WIZARD SPIDER, also known as CONTI or Ryuk, have also taken to supporting the Russian Federation and are actively warning that they will target organisations, governments and any other groups directly targeting Russia with sanctions or other losses. We are continuing to see efforts by Russia-nexus adversaries against network infrastructure in Western countries. This activity has the potential to suggest preparations that could provide intelligence collection opportunities, or worst the potential to enable disruptive or destructive operations.
The importance of proactivity in cybersecurity
Fifteen years ago, the cybersecurity industry was only reacting and responding accordingly. But today, it is imperative to stay one step ahead of threat actors by predicting their next move. The most effective cybersecurity solutions can correctly predict adversary behaviour using a combination of two elements: data science and machine learning (ML) or AI. But, it is important to note that AI is useless without the right data points.
One of the most significant cybersecurity issues is understanding the difference between normal behaviour and bad adversary behaviour. In some technologies, false positives or even false negatives are acceptable, but in cybersecurity, this can result in alert fatigue and/or, worse yet, major breaches – costing organisations a fortune.
So, the threat is real.
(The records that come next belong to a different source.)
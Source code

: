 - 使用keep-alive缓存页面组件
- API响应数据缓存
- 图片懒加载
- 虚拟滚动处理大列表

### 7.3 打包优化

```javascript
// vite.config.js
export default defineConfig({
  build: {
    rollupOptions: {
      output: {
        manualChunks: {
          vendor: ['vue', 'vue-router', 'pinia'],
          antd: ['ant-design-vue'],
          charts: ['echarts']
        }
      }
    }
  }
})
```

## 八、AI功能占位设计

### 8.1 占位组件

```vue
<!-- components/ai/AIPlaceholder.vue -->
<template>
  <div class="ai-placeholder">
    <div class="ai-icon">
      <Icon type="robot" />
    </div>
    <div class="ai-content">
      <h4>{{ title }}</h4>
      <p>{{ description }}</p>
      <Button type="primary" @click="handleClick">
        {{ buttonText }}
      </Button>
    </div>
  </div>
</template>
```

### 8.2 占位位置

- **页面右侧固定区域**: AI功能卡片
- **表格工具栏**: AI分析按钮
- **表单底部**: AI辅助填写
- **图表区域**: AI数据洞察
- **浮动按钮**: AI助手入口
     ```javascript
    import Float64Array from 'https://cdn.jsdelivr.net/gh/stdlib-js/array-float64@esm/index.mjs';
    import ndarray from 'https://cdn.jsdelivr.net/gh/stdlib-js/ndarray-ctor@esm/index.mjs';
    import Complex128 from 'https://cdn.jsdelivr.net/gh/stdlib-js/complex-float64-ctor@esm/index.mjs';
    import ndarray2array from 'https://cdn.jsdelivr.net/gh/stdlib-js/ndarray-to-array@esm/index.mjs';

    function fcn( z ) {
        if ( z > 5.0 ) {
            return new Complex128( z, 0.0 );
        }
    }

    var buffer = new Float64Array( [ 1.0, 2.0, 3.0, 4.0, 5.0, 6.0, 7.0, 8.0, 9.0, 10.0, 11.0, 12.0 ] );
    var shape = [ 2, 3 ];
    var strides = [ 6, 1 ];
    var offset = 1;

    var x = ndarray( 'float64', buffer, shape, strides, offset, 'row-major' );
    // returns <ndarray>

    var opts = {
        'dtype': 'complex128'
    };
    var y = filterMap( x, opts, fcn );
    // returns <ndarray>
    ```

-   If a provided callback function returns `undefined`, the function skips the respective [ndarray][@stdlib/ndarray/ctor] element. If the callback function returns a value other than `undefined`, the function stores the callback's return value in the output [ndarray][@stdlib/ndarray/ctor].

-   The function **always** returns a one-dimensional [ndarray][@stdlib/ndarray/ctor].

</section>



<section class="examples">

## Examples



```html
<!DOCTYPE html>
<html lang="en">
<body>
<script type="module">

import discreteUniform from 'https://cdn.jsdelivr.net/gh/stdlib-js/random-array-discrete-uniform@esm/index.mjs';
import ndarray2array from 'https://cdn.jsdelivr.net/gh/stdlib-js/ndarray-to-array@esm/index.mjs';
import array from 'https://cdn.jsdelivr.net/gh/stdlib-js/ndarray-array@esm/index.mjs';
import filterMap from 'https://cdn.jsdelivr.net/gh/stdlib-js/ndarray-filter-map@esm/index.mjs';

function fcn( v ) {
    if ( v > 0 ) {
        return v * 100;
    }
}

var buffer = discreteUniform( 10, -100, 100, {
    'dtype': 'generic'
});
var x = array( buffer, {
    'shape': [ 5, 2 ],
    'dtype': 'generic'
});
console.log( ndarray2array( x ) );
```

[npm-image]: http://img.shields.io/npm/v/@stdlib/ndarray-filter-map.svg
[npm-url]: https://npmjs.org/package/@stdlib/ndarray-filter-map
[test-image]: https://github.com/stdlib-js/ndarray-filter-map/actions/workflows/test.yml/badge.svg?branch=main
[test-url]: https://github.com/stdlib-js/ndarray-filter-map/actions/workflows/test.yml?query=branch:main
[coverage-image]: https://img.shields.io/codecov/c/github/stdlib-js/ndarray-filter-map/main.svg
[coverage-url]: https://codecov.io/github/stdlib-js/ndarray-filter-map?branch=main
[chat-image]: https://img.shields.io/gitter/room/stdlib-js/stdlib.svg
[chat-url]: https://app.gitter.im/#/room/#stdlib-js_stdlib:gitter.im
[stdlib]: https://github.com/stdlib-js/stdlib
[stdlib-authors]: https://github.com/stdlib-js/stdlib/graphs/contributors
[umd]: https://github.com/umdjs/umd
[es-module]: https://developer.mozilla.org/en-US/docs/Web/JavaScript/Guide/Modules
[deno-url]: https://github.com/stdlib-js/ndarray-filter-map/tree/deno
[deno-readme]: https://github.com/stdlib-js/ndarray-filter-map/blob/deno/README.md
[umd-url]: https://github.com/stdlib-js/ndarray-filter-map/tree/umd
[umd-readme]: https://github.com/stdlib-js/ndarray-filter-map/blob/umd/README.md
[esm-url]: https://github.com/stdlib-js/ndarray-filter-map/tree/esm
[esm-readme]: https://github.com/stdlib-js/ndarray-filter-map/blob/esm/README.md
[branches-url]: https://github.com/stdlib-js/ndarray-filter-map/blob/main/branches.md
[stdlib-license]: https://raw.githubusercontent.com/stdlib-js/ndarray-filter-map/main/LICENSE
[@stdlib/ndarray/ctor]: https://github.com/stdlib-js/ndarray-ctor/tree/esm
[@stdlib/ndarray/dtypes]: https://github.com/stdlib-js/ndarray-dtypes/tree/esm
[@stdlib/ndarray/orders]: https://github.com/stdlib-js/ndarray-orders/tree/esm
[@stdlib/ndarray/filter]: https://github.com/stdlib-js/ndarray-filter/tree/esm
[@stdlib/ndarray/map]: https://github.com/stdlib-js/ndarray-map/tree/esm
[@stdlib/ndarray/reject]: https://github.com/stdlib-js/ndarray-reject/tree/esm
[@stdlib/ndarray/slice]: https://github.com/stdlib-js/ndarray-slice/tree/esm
Where does this leave us?
Security data sits in many places. On endpoints, servers, it traverses the network, sits in the cloud, in containers, SaaS or PaaS platforms. It sits on our Active Directory or Cloud Directory services. Security data or telemetry is everywhere. To accurately identify attacks, all data and pieces from across the network are required.
This is where extended detection and response (XDR) comes into play. These cybersecurity solutions harness data from all across the network, provide further context to incidents, correlate what usually would be isolated data sets and bring up to the top the incidents that may have been missed in isolation.
The role of big data and data science
The only way of minimising false positives and false negatives is by using a vast amount of data to train the AI. The most effective cybersecurity solutions on the market use a single graph data store that collects over 1 trillion events every single day.
Data today is collected not only from endpoints but also from the cloud, threat intelligence, and third-party data. This data is then used to identify bad threat actors and train the hundreds of machine learning models used to predict attacks and identify new unknown attacks.
The final piece of the puzzle and what separates good from great cybersecurity solutions is making sure there is a human element. While AIs excel at solvable problems and shuffling huge amounts of data, they rarely have those ‘a-ha’ moments of creative invention that create new possibilities. This means that specialised threat hunting teams will also detect hidden attacks and new techniques that may have been missed during the automated process. Cybersecurity experts can then continuously tune, feed, alter and verify, making sure the model, with every event, gets stronger and stronger, minimising false positives and false negatives.
Asking the right questions
Luckily, cybersecurity solutions have progressed significantly in the last 15 years. Cybersecurity technology has incorporated the benefits of both big data and data science. But, organisations that want to ensure their enterprise is protected still need to make sure they are asking the right questions. Some vendors may use buzzwords like AI or big data, but it is crucial to ask what it actually means and whether it will effectively protect your organisation.